3

I have the following Rust code:

use std::f64::consts as f64;

fn main() {
    println!("Checking f64 PI...");
    // f64::PI definition: https://github.com/rust-lang/rust/blob/e1fc9ff4a794fb069d670dded1a66f05c86f3555/library/core/src/num/f64.rs#L240
    println!("Definition: pub const PI: f64 = 3.14159265358979323846264338327950288_f64;");
    println!("Print it:                       {:.35}", f64::PI);
    println!("Different after 16 significant digits ----------|                         ");
    println!("##############################################################################");
    println!("Question 1: Why do the digits differ after 16 significant digits when printed?");
    println!("##############################################################################");

    println!("PERFORM ASSERTIONS..."); 
    assert_eq!(f64::PI, 3.14159265358979323846264338327950288_f64); // 36 significant digits definition
    assert_eq!(f64::PI, 3.141592653589793_f64); // 16 significant digits (less then the 36 in definition)
    // compares up to here -------------|
    assert_eq!(f64::PI, 3.14159265358979300000000000000000000_f64); // 36 significant digits (16 used in equality comparison)
    assert_ne!(f64::PI, 3.14159265358979_f64); // 15 significant digits (not equal)
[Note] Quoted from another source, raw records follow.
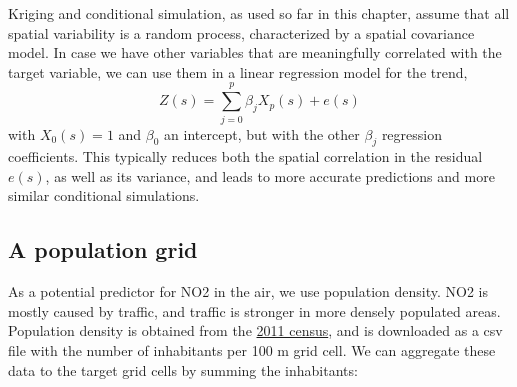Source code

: \documentclass[]{book}
\newenvironment{Shaded}{\begin{snugshade}}{\end{snugshade}}
\newcommand{\CommentTok}[1]{\textcolor[rgb]{0.56,0.35,0.01}{\textit{#1}}}
\newcommand{\DataTypeTok}[1]{\textcolor[rgb]{0.13,0.29,0.53}{#1}}
\newcommand{\DecValTok}[1]{\textcolor[rgb]{0.00,0.00,0.81}{#1}}
\newcommand{\KeywordTok}[1]{\textcolor[rgb]{0.13,0.29,0.53}{\textbf{#1}}}
\newcommand{\NormalTok}[1]{#1}
\newcommand{\OperatorTok}[1]{\textcolor[rgb]{0.81,0.36,0.00}{\textbf{#1}}}
\newcommand{\OtherTok}[1]{\textcolor[rgb]{0.56,0.35,0.01}{#1}}
\newcommand{\StringTok}[1]{\textcolor[rgb]{0.31,0.60,0.02}{#1}}
\begin{document}
Kriging and conditional simulation, as used so far in this
chapter, assume that all spatial variability is a random process,
characterized by a spatial covariance model. In case we have other
variables that are meaningfully correlated with the target variable,
we can use them in a linear regression model for the trend,
\[
Z(s) = \sum_{j=0}^p \beta_j X_p(s) + e(s)
\]
with \(X_0(s) = 1\) and \(\beta_0\) an intercept, but with the other
\(\beta_j\) regression coefficients. This typically reduces both the
spatial correlation in the residual \(e(s)\), as well as its variance,
and leads to more accurate predictions and more similar conditional
simulations.

\hypertarget{a-population-grid}{%
\subsection{A population grid}\label{a-population-grid}}

As a potential predictor for NO2 in the air, we use population
density. NO2 is mostly caused by traffic, and traffic is stronger
in more densely populated areas.
Population density is obtained from the \href{https://www.zensus2011.de/DE/Home/Aktuelles/DemografischeGrunddaten.html}{2011 census}, and is downloaded as a csv file with the number of inhabitants per 100 m grid cell. We can aggregate these data to the target grid cells by summing the inhabitants:

\begin{Shaded}
\end{Shaded}
\end{document}
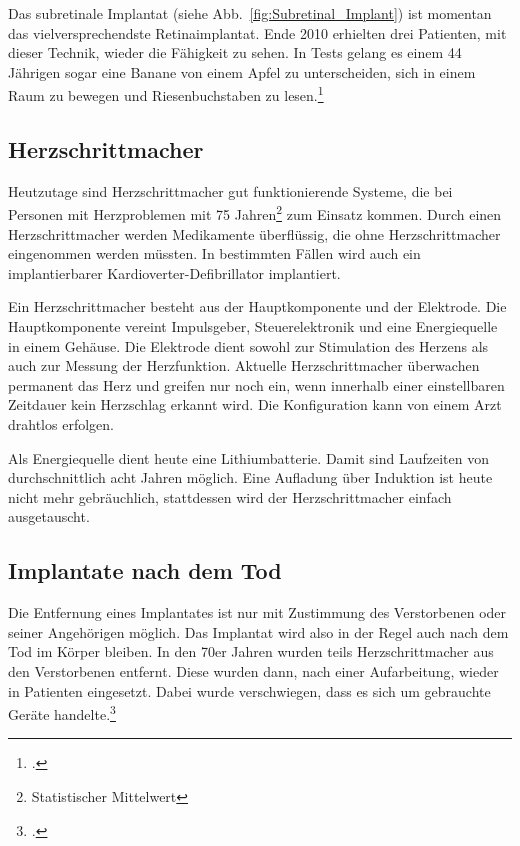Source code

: Das subretinale Implantat (siehe Abb.~\vref{fig:Subretinal_Implant}) ist momentan das
vielversprechendste Retinaimplantat. Ende 2010 erhielten
drei Patienten, mit dieser Technik, wieder die Fähigkeit zu sehen. In Tests gelang es einem 44
Jährigen sogar eine Banane von einem Apfel zu unterscheiden, sich in einem Raum zu bewegen und
Riesenbuchstaben zu lesen.\footcite{Independent:retina_chip}

\subsection{Herzschrittmacher}
\label{sec:Robin:topical:Pacemaker}
Heutzutage sind Herzschrittmacher gut funktionierende Systeme, die bei Personen mit Herzproblemen mit
75 Jahren\footnote{Statistischer Mittelwert} zum Einsatz kommen. Durch einen Herzschrittmacher werden
Medikamente überflüssig, die ohne Herzschrittmacher eingenommen werden müssten.
In bestimmten Fällen wird auch ein implantierbarer Kardioverter-Defibrillator implantiert.

Ein Herzschrittmacher besteht aus der Hauptkomponente und der Elektrode. Die Hauptkomponente vereint
Impulsgeber, Steuerelektronik und eine Energiequelle in einem Gehäuse. Die Elektrode dient sowohl zur
Stimulation des Herzens als auch zur Messung der Herzfunktion. Aktuelle Herzschrittmacher überwachen
permanent das Herz und greifen nur noch ein, wenn innerhalb einer einstellbaren Zeitdauer kein
Herzschlag erkannt wird. Die Konfiguration kann von einem Arzt drahtlos erfolgen.

Als Energiequelle dient heute eine Lithiumbatterie. Damit sind Laufzeiten von durchschnittlich acht
Jahren möglich. Eine Aufladung über Induktion ist heute nicht mehr gebräuchlich, stattdessen wird der
Herzschrittmacher einfach ausgetauscht.

\subsection{Implantate nach dem Tod}
Die Entfernung eines Implantates ist nur mit Zustimmung des Verstorbenen oder seiner Angehörigen
möglich. Das Implantat wird also in der Regel auch nach dem Tod im Körper bleiben. In den 70er Jahren
wurden teils Herzschrittmacher aus den Verstorbenen entfernt. Diese wurden dann, nach einer
Aufarbeitung, wieder in Patienten eingesetzt. Dabei wurde verschwiegen, dass es sich um gebrauchte
Geräte handelte.\footcite{Spiegel:Herzschrittmacher-Prozess}
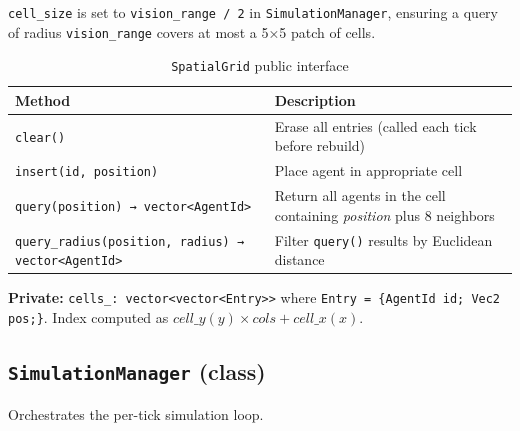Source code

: \texttt{cell\_size} is set to \texttt{vision\_range / 2} in \texttt{SimulationManager},
ensuring a query of radius \texttt{vision\_range} covers at most a 5×5 patch of cells.

\begin{table}[H]
\centering\small
\caption{\texttt{SpatialGrid} public interface}
\begin{tabularx}{\textwidth}{@{}lX@{}}
\toprule
\textbf{Method} & \textbf{Description} \\
\midrule
\texttt{clear()} & Erase all entries (called each tick before rebuild) \\
\texttt{insert(id, position)} & Place agent in appropriate cell \\
\texttt{query(position) → vector<AgentId>} & Return all agents in the cell containing \emph{position} plus 8 neighbors \\
\texttt{query\_radius(position, radius) → vector<AgentId>} & Filter \texttt{query()} results by Euclidean distance \\
\bottomrule
\end{tabularx}
\end{table}

\textbf{Private:} \texttt{cells\_: vector<vector<Entry>>} where
\texttt{Entry = \{AgentId id; Vec2 pos;\}}.
Index computed as $\mathit{cell\_y}(y) \times \mathit{cols} + \mathit{cell\_x}(x)$.

\subsection{\texttt{SimulationManager} (class)}

Orchestrates the per-tick simulation loop.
    println!("PERFORM EQUALITY CHECK..."); 
    if 3.14159265358979323846264338327950288_f64 == 3.14159265358979300000000000000000000_f64 {
        println!("BAD: floats considered equal even when they differ past 16 significant digits");
        println!("######################################################################");
        println!("Question 2: Why does equality checking use only 16 significant digits?");
        println!("They are defined using 36 significant digits so why can't we perform");
        println!("an equality check with this accuracy?");
        println!("######################################################################");
    } else {
        println!("GOOD: floats considered different when they differ past 16 significant digits");
        println!("NOTE: This block won't execute :(");
    }
}

I understand floating point arithmetic can be tricky but wanting to know if the trickiness also affects printing and performing equality checks on f64's. Here is the output from the above code:

Checking f64 PI...
Definition: pub const PI: f64 = 3.14159265358979323846264338327950288_f64;
Print it:                       3.14159265358979311599796346854418516
Different after 16 significant digits ----------|                         
##############################################################################
Question 1: Why do the digits differ after 16 significant digits when printed?
##############################################################################
PERFORM ASSERTIONS...
PERFORM EQUALITY CHECK...
BAD: floats considered equal even when they differ past 16 significant digits
######################################################################
Question 2: Why does equality checking use only 16 significant digits?
They are defined using 36 significant digits so why can't we perform
an equality check with this accuracy?
######################################################################

2 Answers2

5

An f64, as the name suggests, is stored in 64 bits. In this fixed amount of storage we can only encode a fixed amounts of digits (specifically, 52 of those bits are dedicated to the significand). If you use more digits in your floating-point literal the number stored in your f64 variable will be rounded to the nearest number that is representable in the amount of bits available. For f64 this means we can always exactly represent 15 decimal digits, sometimes 16. This explains why sometimes numbers appear equal even though you used different floating-point literals in your source code: it's because after rounding to the nearest representable number, they are the same.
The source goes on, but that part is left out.